It's overkill, but certainly, because only Gigabyte has this HPA 'feature'.  They wanted to 'help' you, by providing another way to save a copy of the BIOS.  However, Gigabyte boards are very good, apart from this issue.  Changing motherboards is a lot of work.  All you should need to do is turn off that one feature in the BIOS, and then you'll have a good board.

 

Another question to clarify... does this mean that real damage has occurred to the hard drive that I can't get around ?
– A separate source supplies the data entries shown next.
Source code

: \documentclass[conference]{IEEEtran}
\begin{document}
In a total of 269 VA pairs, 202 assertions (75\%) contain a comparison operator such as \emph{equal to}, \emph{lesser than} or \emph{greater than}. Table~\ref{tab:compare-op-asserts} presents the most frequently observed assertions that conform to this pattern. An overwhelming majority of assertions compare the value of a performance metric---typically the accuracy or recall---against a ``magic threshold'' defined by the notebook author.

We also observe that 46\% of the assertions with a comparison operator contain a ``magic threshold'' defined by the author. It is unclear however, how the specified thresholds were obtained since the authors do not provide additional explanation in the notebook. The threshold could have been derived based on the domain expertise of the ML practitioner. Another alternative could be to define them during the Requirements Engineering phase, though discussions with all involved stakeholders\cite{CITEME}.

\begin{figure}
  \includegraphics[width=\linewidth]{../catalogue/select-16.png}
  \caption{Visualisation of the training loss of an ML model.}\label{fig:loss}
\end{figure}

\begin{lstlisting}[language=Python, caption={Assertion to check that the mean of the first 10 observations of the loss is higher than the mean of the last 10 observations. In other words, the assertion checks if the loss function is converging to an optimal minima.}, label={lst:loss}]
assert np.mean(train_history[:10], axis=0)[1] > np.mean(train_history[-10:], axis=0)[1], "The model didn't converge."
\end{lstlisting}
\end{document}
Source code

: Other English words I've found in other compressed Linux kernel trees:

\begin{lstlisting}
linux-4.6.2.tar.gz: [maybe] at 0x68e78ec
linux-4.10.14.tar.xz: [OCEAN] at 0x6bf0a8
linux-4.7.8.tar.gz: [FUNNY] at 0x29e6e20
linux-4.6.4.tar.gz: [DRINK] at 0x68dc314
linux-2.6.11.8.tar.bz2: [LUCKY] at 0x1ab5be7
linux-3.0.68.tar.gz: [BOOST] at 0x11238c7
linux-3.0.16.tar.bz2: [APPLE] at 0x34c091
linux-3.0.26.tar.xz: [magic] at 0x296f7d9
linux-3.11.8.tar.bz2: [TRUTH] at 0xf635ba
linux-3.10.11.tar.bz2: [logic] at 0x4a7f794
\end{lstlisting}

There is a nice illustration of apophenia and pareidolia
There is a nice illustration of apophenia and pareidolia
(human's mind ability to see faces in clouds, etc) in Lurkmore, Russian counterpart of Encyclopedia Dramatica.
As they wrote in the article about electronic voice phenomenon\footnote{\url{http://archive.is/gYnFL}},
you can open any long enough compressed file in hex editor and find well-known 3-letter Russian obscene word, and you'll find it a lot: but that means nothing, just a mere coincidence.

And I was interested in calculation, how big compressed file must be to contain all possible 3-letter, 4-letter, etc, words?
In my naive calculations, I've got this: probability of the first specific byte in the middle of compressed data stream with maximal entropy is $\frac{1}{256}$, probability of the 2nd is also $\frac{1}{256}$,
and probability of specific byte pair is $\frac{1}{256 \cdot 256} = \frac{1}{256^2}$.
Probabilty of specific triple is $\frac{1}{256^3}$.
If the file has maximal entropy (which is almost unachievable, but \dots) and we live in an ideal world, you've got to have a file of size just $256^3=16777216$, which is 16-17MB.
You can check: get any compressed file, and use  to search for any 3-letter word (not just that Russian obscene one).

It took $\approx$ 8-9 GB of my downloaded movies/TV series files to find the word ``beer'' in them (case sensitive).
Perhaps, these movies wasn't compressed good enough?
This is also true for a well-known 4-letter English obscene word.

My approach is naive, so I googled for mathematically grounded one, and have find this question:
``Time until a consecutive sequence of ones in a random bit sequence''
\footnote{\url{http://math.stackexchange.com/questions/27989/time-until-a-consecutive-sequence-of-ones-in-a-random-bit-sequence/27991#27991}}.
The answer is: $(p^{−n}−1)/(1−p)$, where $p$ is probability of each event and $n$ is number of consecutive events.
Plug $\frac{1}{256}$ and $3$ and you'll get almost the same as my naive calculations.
No, not physical damage.  It just means that the Gigabyte BIOS on boot will save a copy of the current BIOS to the end of a chosen disk.  If it has'nt done that before to the disk it chooses, it automatically shrinks the partition, then creates an HPA region over the very last 2113 or 8257 sectors of the drive, then overwrites them with a copy of the BIOS.  You almost never have any files stored there, because that means you have completely filled the drive.  But the Reiser file system *may* have stuff there, and has its own idea where the end of the partition is, so may report an error in partition size.  The problem in UnRAID though is that the parity drive contains parity info for EVERY single bit of that drive, including the bits of those last sectors.  Since it has now been changed, parity is WRONG for all of those sectors, and if you had to rebuild *any* drive, they would be wrongly rebuilt for those sectors.  A correcting parity check will correct the parity info, but report numerous errors during the processing of those sectors.

 

If you want to remove the existing HPA's, please see the HPA topic.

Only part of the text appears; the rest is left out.